### Task:
Copy each line of the data that has "equiv" in it.

#####

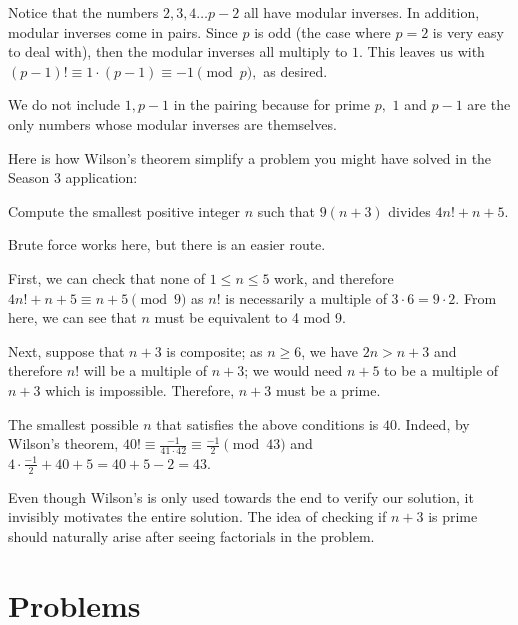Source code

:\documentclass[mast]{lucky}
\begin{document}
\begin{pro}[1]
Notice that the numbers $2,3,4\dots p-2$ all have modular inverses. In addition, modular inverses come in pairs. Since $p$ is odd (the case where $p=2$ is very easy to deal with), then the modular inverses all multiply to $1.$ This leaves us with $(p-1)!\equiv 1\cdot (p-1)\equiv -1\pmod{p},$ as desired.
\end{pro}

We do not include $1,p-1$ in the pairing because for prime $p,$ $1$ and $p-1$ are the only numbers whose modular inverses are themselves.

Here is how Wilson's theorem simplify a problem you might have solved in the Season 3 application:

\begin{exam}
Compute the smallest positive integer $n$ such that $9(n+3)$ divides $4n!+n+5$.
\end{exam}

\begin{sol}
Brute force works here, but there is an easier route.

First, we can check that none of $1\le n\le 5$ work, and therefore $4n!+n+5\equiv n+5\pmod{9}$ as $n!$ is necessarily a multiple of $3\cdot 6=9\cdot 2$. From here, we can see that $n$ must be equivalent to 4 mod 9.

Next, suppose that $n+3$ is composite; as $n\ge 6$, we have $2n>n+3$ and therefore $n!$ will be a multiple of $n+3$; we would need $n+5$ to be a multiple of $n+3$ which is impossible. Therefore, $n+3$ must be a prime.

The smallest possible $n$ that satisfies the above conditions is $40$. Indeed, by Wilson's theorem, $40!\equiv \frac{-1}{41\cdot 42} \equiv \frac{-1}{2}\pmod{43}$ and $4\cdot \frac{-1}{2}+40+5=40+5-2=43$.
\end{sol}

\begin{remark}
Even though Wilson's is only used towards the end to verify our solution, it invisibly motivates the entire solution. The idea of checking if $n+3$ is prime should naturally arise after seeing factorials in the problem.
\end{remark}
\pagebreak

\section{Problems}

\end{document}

#####

### Expected answer:
Notice that the numbers $2,3,4\dots p-2$ all have modular inverses. In addition, modular inverses come in pairs. Since $p$ is odd (the case where $p=2$ is very easy to deal with), then the modular inverses all multiply to $1.$ This leaves us with $(p-1)!\equiv 1\cdot (p-1)\equiv -1\pmod{p},$ as desired.
First, we can check that none of $1\le n\le 5$ work, and therefore $4n!+n+5\equiv n+5\pmod{9}$ as $n!$ is necessarily a multiple of $3\cdot 6=9\cdot 2$. From here, we can see that $n$ must be equivalent to 4 mod 9.
The smallest possible $n$ that satisfies the above conditions is $40$. Indeed, by Wilson's theorem, $40!\equiv \frac{-1}{41\cdot 42} \equiv \frac{-1}{2}\pmod{43}$ and $4\cdot \frac{-1}{2}+40+5=40+5-2=43$.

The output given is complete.